(Stored data)
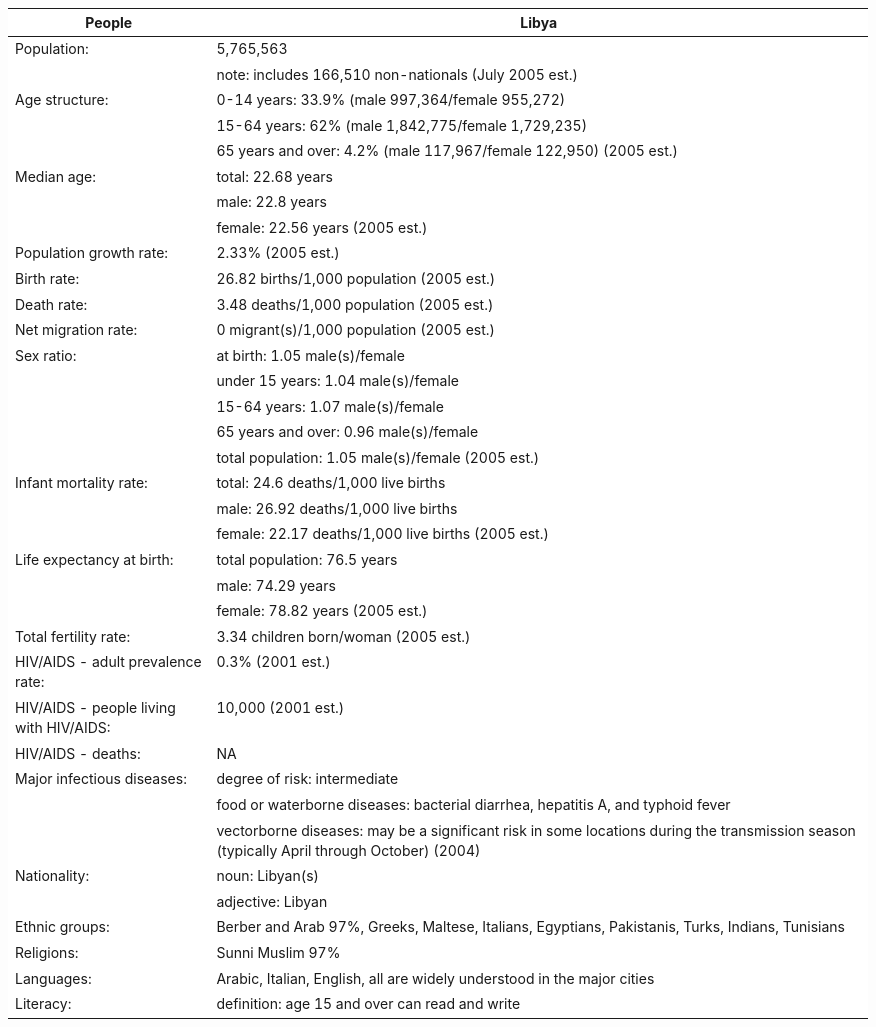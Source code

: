 | People | Libya |
| --- | --- |
| Population: | 5,765,563 |
| | note: includes 166,510 non-nationals (July 2005 est.) |
| Age structure: | 0-14 years: 33.9% (male 997,364/female 955,272) |
| | 15-64 years: 62% (male 1,842,775/female 1,729,235) |
| | 65 years and over: 4.2% (male 117,967/female 122,950) (2005 est.) |
| Median age: | total: 22.68 years |
| | male: 22.8 years |
| | female: 22.56 years (2005 est.) |
| Population growth rate: | 2.33% (2005 est.) |
| Birth rate: | 26.82 births/1,000 population (2005 est.) |
| Death rate: | 3.48 deaths/1,000 population (2005 est.) |
| Net migration rate: | 0 migrant(s)/1,000 population (2005 est.) |
| Sex ratio: | at birth: 1.05 male(s)/female |
| | under 15 years: 1.04 male(s)/female |
| | 15-64 years: 1.07 male(s)/female |
| | 65 years and over: 0.96 male(s)/female |
| | total population: 1.05 male(s)/female (2005 est.) |
| Infant mortality rate: | total: 24.6 deaths/1,000 live births |
| | male: 26.92 deaths/1,000 live births |
| | female: 22.17 deaths/1,000 live births (2005 est.) |
| Life expectancy at birth: | total population: 76.5 years |
| | male: 74.29 years |
| | female: 78.82 years (2005 est.) |
| Total fertility rate: | 3.34 children born/woman (2005 est.) |
| HIV/AIDS - adult prevalence rate: | 0.3% (2001 est.) |
| HIV/AIDS - people living with HIV/AIDS: | 10,000 (2001 est.) |
| HIV/AIDS - deaths: | NA |
| Major infectious diseases: | degree of risk: intermediate |
| | food or waterborne diseases: bacterial diarrhea, hepatitis A, and typhoid fever |
| | vectorborne diseases: may be a significant risk in some locations during the transmission season (typically April through October) (2004) |
| Nationality: | noun: Libyan(s) |
| | adjective: Libyan |
| Ethnic groups: | Berber and Arab 97%, Greeks, Maltese, Italians, Egyptians, Pakistanis, Turks, Indians, Tunisians |
| Religions: | Sunni Muslim 97% |
| Languages: | Arabic, Italian, English, all are widely understood in the major cities |
| Literacy: | definition: age 15 and over can read and write |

== Work instruction ==
Pictures are to be dropped; the lines from the start of the entries above through the line with "births (2005 est.) |" are to be given again verbatim.

== Response to this task ==
Source code

: | People | Libya |
| --- | --- |
| Population: | 5,765,563 |
| | note: includes 166,510 non-nationals (July 2005 est.) |
| Age structure: | 0-14 years: 33.9% (male 997,364/female 955,272) |
| | 15-64 years: 62% (male 1,842,775/female 1,729,235) |
| | 65 years and over: 4.2% (male 117,967/female 122,950) (2005 est.) |
| Median age: | total: 22.68 years |
| | male: 22.8 years |
| | female: 22.56 years (2005 est.) |
| Population growth rate: | 2.33% (2005 est.) |
| Birth rate: | 26.82 births/1,000 population (2005 est.) |
| Death rate: | 3.48 deaths/1,000 population (2005 est.) |
| Net migration rate: | 0 migrant(s)/1,000 population (2005 est.) |
| Sex ratio: | at birth: 1.05 male(s)/female |
| | under 15 years: 1.04 male(s)/female |
| | 15-64 years: 1.07 male(s)/female |
| | 65 years and over: 0.96 male(s)/female |
| | total population: 1.05 male(s)/female (2005 est.) |
| Infant mortality rate: | total: 24.6 deaths/1,000 live births |
| | male: 26.92 deaths/1,000 live births |
| | female: 22.17 deaths/1,000 live births (2005 est.) |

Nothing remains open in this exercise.